Randal L. Schwartz <mer...@stonehenge.com> wrote:
>
>Remember.... "cat something | blah blah" is almost always not needed.

Not necessary for the code, but frequently helpful to the person
who has to read it and follow it, especially when that is not their
primary line of work. Starting a string of commands through which
you pipe data with "cat <file>" makes it easier to read (for me
anyway) and I will always sacrifice elegance for clarity.

Just another tech writer who occasionally picks up a [shell]toolbox. 8^)

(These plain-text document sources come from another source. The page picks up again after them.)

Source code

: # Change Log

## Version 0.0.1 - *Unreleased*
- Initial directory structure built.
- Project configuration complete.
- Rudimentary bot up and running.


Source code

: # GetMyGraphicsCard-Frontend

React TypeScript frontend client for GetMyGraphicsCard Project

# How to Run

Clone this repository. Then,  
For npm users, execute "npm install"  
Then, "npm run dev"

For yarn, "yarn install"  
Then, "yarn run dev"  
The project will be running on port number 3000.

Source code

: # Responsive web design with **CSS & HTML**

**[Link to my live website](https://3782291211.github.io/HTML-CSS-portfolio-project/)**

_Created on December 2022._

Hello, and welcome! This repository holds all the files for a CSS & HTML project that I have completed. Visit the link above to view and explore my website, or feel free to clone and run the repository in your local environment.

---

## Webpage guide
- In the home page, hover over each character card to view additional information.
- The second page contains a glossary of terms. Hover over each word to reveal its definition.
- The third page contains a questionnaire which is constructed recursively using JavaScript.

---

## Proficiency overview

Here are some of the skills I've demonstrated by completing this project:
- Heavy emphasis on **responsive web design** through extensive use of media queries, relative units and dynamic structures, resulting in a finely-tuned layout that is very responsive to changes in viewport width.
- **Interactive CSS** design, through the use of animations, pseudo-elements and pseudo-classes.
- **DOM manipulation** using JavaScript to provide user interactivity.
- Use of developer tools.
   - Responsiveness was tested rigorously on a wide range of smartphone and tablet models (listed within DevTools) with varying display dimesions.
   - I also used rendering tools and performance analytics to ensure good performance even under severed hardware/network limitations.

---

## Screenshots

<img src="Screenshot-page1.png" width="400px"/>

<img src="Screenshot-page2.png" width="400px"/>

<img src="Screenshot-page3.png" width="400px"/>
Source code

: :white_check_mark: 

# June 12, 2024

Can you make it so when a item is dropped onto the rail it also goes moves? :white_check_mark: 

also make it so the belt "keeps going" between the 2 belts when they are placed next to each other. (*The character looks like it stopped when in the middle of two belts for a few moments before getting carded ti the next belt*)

Lance F. Larsen l...@quartet.att.com

Kevin Darcy

unread,
Nov 23, 1994, 10:33:00 PM11/23/94
to
In article <MERLYN.94N...@linda.teleport.com>,
Randal L. Schwartz <mer...@stonehenge.com> wrote:
>
>Yes, it's that time of the week again. This week's winner of my
>frequently awarded "useless use of cat award" goes to jay, as in:
>
>>>>>> "Jay" == Jay Sherman <usai...@dawn.mmm.com> writes:
>
>Jay> Here's a quick example that should do what you want:
>Jay> #--------------------- cut here -------------------------------------------
>Jay> #!/bin/ksh
>Jay> # Replaces more than one space between words with one, and puts two spaces on
>Jay> # the end of each line. * selects every file in that dir, so watch out where
>Jay> # you test it.
>Jay> for file in *
>Jay> do
>Jay> cat $file | sed "s/ */ /g" | awk '{print $0" "}' > /tmp/file.tmp
>
>This one here. sed can read $file just fine.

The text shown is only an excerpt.